### Provided material
====

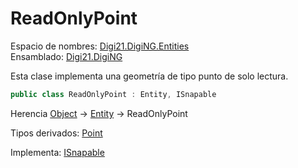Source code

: # ReadOnlyPoint

Espacio de nombres: [Digi21.DigiNG.Entities](./)  
Ensamblado: [Digi21.DigiNG](../)

Esta clase implementa una geometría de tipo punto de solo lectura.

```csharp
public class ReadOnlyPoint : Entity, ISnapable
```

Herencia [Object](https://docs.microsoft.com/en-us/dotnet/api/system.object?view=net-5.0) → [Entity](entity.md) → ReadOnlyPoint

Tipos derivados: [Point](point.md)

Implementa: [ISnapable](isnapable.md)

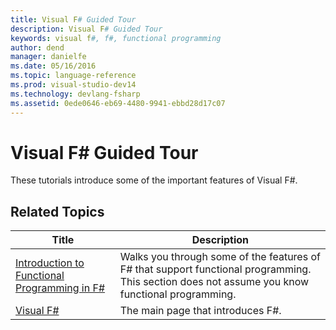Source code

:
 ```yaml
---
title: Visual F# Guided Tour
description: Visual F# Guided Tour
keywords: visual f#, f#, functional programming
author: dend
manager: danielfe
ms.date: 05/16/2016
ms.topic: language-reference
ms.prod: visual-studio-dev14
ms.technology: devlang-fsharp
ms.assetid: 0ede0646-eb69-4480-9941-ebbd28d17c07 
---
```


# Visual F# Guided Tour
These tutorials introduce some of the important features of Visual F#.

## Related Topics

|Title|Description|
|-----|-----------|
|[Introduction to Functional Programming in F&#35;](Introduction-to-Functional-Programming-in-FSharp.md)|Walks you through some of the features of F# that support functional programming. This section does not assume you know functional programming.|
|[Visual F&#35;](Visual-FSharp.md)|The main page that introduces F#.|
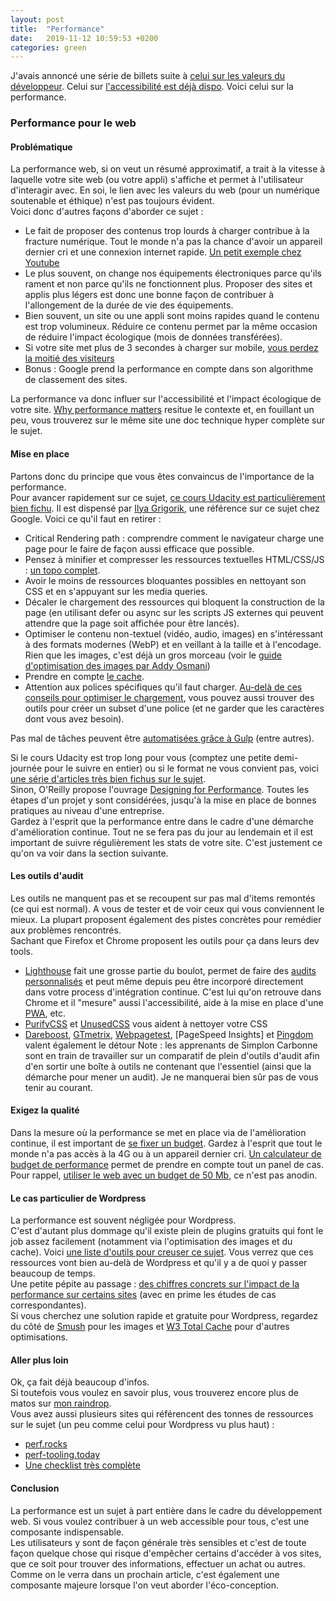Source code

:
 ```yaml
---
layout: post
title:  "Performance"
date:   2019-11-12 10:59:53 +0200
categories: green
---
```

J'avais annoncé une série de billets suite à [celui sur les valeurs du développeur](https://ldevernay.github.io/green/2019/09/03/valeurs.html).
Celui sur [l'accessibilité est déjà dispo](https://ldevernay.github.io/green/2019/10/20/accessibilite.html).
Voici celui sur la performance.  

### Performance pour le web
#### Problématique
La performance web, si on veut un résumé approximatif, a trait à la vitesse à laquelle votre site web (ou votre appli) s'affiche et permet à l'utilisateur d'interagir avec. En soi, le lien avec les valeurs du web (pour un numérique soutenable et éthique) n'est pas toujours évident.   
Voici donc d'autres façons d'aborder ce sujet : 
- Le fait de proposer des contenus trop lourds à charger contribue à la fracture numérique. Tout le monde n'a pas la chance d'avoir un appareil dernier cri et une connexion internet rapide. [Un petit exemple chez Youtube](https://blog.chriszacharias.com/page-weight-matters)
- Le plus souvent, on change nos équipements électroniques parce qu'ils rament et non parce qu'ils ne fonctionnent plus. Proposer des sites et applis plus légers est donc une bonne façon de contribuer à l'allongement de la durée de vie des équipements. 
- Bien souvent, un site ou une appli sont moins rapides quand le contenu est trop volumineux. Réduire ce contenu permet par la même occasion de réduire l'impact écologique (mois de données transférées). 
- Si votre site met plus de 3 secondes à charger sur mobile, [vous perdez la moitié des visiteurs](https://neilpatel.com/blog/loading-time/)
- Bonus : Google prend la performance en compte dans son algorithme de classement des sites. 

La performance va donc influer sur l'accessibilité et l'impact écologique de votre site. [Why performance matters](https://developers.google.com/web/fundamentals/performance/why-performance-matters/) resitue le contexte et, en fouillant un peu, vous trouverez sur le même site une doc technique hyper complète sur le sujet.

#### Mise en place
Partons donc du principe que vous êtes convaincus de l'importance de la performance.  
Pour avancer rapidement sur ce sujet, [ce cours Udacity est particulièrement bien fichu](https://www.udacity.com/course/website-performance-optimization--ud884). Il est dispensé par [Ilya Grigorik](https://developers.google.com/web/resources/contributors/ilyagrigorik), une référence sur ce sujet chez Google. Voici ce qu'il faut en retirer :     
- Critical Rendering path : comprendre comment le navigateur charge une page pour le faire de façon aussi efficace que possible. 
- Pensez à minifier et compresser les ressources textuelles HTML/CSS/JS : [un topo complet](https://developers.google.com/web/fundamentals/performance/optimizing-content-efficiency/optimize-encoding-and-transfer#text-compression-with-gzip).
- Avoir le moins de ressources bloquantes possibles en nettoyant son CSS et en s'appuyant sur les media queries. 
- Décaler le chargement des ressources qui bloquent la construction de la page (en utilisant defer ou async sur les scripts JS externes qui peuvent attendre que la page soit affichée pour être lancés).
- Optimiser le contenu non-textuel (vidéo, audio, images) en s'intéressant à des formats modernes (WebP) et en veillant à la taille et à l'encodage. Rien que les images, c'est déjà un gros morceau (voir le [guide d'optimisation des images par Addy Osmani](https://images.guide/))
- Prendre en compte [le cache](https://jakearchibald.com/2016/caching-best-practices/).
- Attention aux polices spécifiques qu'il faut charger. [Au-delà de ces conseils pour optimiser le chargement](https://css-tricks.com/three-techniques-performant-custom-font-usage/), vous pouvez aussi trouver des outils pour créer un subset d'une police (et ne garder que les caractères dont vous avez besoin).

Pas mal de tâches peuvent être [automatisées grâce à Gulp](https://ldevernay.github.io/green/2019/08/13/eco-gulp.html) (entre autres).

Si le cours Udacity est trop long pour vous (comptez une petite demi-journée pour le suivre en entier) ou si le format ne vous convient pas, voici [une série d'articles très bien fichus sur le sujet](https://buttercms.com/blog/front-end-performance-for-beginners).   
Sinon, O'Reilly propose l'ouvrage [Designing for Performance](http://shop.oreilly.com/product/0636920033578.do). Toutes les étapes d'un projet y sont considérées, jusqu'à la mise en place de bonnes pratiques au niveau d'une entreprise.  
Gardez à l'esprit que la performance entre dans le cadre d'une démarche d'amélioration continue. Tout ne se fera pas du jour au lendemain et il est important de suivre régulièrement les stats de votre site. C'est justement ce qu'on va voir dans la section suivante.  

#### Les outils d'audit
Les outils ne manquent pas et se recoupent sur pas mal d'items remontés (ce qui est normal). A vous de tester et de voir ceux qui vous conviennent le mieux. La plupart proposent également des pistes concrètes pour remédier aux problèmes rencontrés.   
Sachant que Firefox et Chrome proposent les outils pour ça dans leurs dev tools.   
* [Lighthouse](https://web.dev/measure/) fait une grosse partie du boulot, permet de faire des [audits personnalisés](https://www.aymen-loukil.com/en/blog-en/google-lighthouse-custom-audits/) et peut même depuis peu être incorporé directement dans votre process d'intégration continue. C'est lui qu'on retrouve dans Chrome et il "mesure" aussi l'accessibilité, aide à la mise en place d'une [PWA](https://ldevernay.github.io/green/2019/09/16/pwa.html), etc.
* [PurifyCSS](https://purifycss.online/#) et [UnusedCSS](https://www.jitbit.com/unusedcss/) vous aident à nettoyer votre CSS
* [Dareboost](https://www.dareboost.com/en), [GTmetrix](https://gtmetrix.com/), [Webpagetest](https://www.webpagetest.org/), [PageSpeed Insights] et [Pingdom](https://tools.pingdom.com/) valent également le détour
Note : les apprenants de Simplon Carbonne sont en train de travailler sur un comparatif de plein d'outils d'audit afin d'en sortir une boîte à outils ne contenant que l'essentiel (ainsi que la démarche pour mener un audit). Je ne manquerai bien sûr pas de vous tenir au courant.  


#### Exigez la qualité
Dans la mesure où la performance se met en place via de l'amélioration continue, il est important de [se fixer un budget](https://developers.google.com/web/tools/lighthouse/audits/budgets). Gardez à l'esprit que tout le monde n'a pas accès à la 4G ou à un appareil dernier cri. [Un calculateur de budget de performance](https://www.performancebudget.io/) permet de prendre en compte tout un panel de cas.   
Pour rappel, [utiliser le web avec un budget de 50 Mb](https://www.smashingmagazine.com/2019/07/web-on-50mb-budget/), ce n'est pas anodin.  

#### Le cas particulier de Wordpress
La performance est souvent négligée pour Wordpress.  
C'est d'autant plus dommage qu'il existe plein de plugins gratuits qui font le job assez facilement (notamment via l'optimisation des images et du cache). Voici [une liste d'outils pour creuser ce sujet](https://github.com/davidsonfellipe/awesome-wpo/blob/master/README.md). Vous verrez que ces ressources vont bien au-delà de Wordpress et qu'il y a de quoi y passer beaucoup de temps.   
Une petite pépite au passage : [des chiffres concrets sur l'impact de la performance sur certains sites](https://wpostats.com/) (avec en prime les études de cas correspondantes).   
Si vous cherchez une solution rapide et gratuite pour Wordpress, regardez du côté de [Smush](https://wordpress.org/plugins/wp-smushit/) pour les images et [W3 Total Cache](https://wordpress.org/plugins/w3-total-cache/) pour d'autres optimisations. 


#### Aller plus loin
Ok, ça fait déjà beaucoup d'infos.   
Si toutefois vous voulez en savoir plus, vous trouverez encore plus de matos sur [mon raindrop](https://raindrop.io/collection/7265129).    
Vous avez aussi plusieurs sites qui référencent des tonnes de ressources sur le sujet (un peu comme celui pour Wordpress vu plus haut) :
* [perf.rocks](https://perf.rocks/)
* [perf-tooling.today](http://www.perf-tooling.today/)
* [Une checklist très complète](https://www.smashingmagazine.com/2019/01/front-end-performance-checklist-2019-pdf-pages/)

#### Conclusion
La performance est un sujet à part entière dans le cadre du développement web. Si vous voulez contribuer à un web accessible pour tous, c'est une composante indispensable.     
Les utilisateurs y sont de façon générale très sensibles et c'est de toute façon quelque chose qui risque d'empêcher certains d'accéder à vos sites, que ce soit pour trouver des informations, effectuer un achat ou autres. Comme on le verra dans un prochain article, c'est également une composante majeure lorsque l'on veut aborder l'éco-conception.
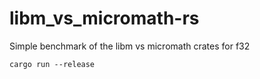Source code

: # libm_vs_micromath-rs
Simple benchmark of the  libm vs micromath crates for f32
```
cargo run --release
```
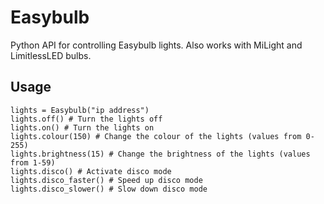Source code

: # Easybulb    
Python API for controlling Easybulb lights. Also works with MiLight and LimitlessLED bulbs.

## Usage    
```
lights = Easybulb("ip address")
lights.off() # Turn the lights off
lights.on() # Turn the lights on
lights.colour(150) # Change the colour of the lights (values from 0-255)
lights.brightness(15) # Change the brightness of the lights (values from 1-59)
lights.disco() # Activate disco mode
lights.disco_faster() # Speed up disco mode
lights.disco_slower() # Slow down disco mode
```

====

### What is expected
Using the entries above, transcribe exactly from the line that has "# Visual F# Guided Tour" through the line that has "#### Problématique". Pictures are dropped.

### Solved exercise
# Visual F# Guided Tour
These tutorials introduce some of the important features of Visual F#.

## Related Topics

|Title|Description|
|-----|-----------|
|[Introduction to Functional Programming in F&#35;](Introduction-to-Functional-Programming-in-FSharp.md)|Walks you through some of the features of F# that support functional programming. This section does not assume you know functional programming.|
|[Visual F&#35;](Visual-FSharp.md)|The main page that introduces F#.|
Source code

:
 ```yaml
---
layout: post
title:  "Performance"
date:   2019-11-12 10:59:53 +0200
categories: green
---
```

J'avais annoncé une série de billets suite à [celui sur les valeurs du développeur](https://ldevernay.github.io/green/2019/09/03/valeurs.html).
Celui sur [l'accessibilité est déjà dispo](https://ldevernay.github.io/green/2019/10/20/accessibilite.html).
Voici celui sur la performance.  

### Performance pour le web
#### Problématique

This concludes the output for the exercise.